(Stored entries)

BEGIN

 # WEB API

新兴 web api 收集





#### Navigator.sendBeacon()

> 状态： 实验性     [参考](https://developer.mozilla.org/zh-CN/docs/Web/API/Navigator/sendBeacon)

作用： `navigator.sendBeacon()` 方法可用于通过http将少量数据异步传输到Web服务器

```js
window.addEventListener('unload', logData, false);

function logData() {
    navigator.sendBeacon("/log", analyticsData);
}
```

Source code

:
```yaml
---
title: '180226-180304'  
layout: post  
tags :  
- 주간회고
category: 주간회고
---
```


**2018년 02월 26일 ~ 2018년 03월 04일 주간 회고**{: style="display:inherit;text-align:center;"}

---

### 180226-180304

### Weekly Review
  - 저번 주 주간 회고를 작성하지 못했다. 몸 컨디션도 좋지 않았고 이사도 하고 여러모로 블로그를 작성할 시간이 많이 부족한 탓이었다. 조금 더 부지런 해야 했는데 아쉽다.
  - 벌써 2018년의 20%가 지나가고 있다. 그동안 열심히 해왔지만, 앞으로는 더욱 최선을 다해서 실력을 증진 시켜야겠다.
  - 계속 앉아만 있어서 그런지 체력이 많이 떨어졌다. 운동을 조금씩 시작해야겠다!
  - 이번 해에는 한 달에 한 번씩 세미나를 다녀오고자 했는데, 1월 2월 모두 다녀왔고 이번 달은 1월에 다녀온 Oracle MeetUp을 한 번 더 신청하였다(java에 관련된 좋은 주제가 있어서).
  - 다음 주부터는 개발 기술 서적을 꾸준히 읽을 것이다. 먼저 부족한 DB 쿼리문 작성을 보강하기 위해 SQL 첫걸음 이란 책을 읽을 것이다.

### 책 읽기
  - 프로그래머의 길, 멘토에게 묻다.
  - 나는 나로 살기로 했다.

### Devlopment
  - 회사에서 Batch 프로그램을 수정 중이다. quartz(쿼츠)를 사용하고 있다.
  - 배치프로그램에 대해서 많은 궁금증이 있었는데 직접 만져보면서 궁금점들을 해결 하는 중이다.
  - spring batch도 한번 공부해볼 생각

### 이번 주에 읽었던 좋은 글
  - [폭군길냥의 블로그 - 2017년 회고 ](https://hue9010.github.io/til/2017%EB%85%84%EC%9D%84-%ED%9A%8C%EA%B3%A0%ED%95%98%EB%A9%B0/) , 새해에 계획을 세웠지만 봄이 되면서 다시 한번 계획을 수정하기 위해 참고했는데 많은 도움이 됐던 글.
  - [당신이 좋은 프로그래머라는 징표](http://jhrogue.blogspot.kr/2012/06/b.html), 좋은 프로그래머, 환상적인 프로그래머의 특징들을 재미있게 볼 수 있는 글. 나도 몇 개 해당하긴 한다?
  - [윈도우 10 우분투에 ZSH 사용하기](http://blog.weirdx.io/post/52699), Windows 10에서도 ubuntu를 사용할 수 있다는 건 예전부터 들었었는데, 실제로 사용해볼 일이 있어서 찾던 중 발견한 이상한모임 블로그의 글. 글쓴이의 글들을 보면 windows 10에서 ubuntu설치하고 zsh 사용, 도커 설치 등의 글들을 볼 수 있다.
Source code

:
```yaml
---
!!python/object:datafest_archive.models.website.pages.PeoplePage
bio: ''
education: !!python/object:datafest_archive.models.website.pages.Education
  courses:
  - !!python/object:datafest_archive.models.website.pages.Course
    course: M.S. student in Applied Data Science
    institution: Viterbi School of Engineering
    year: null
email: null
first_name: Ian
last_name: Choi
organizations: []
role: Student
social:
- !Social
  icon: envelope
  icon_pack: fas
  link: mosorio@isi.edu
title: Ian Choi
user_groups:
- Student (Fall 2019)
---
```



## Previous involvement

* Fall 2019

END

**Problem to solve**
The answer must consist of every line from the entries above that contains the string "python".

**Exercise result**
!!python/object:datafest_archive.models.website.pages.PeoplePage
education: !!python/object:datafest_archive.models.website.pages.Education
  - !!python/object:datafest_archive.models.website.pages.Course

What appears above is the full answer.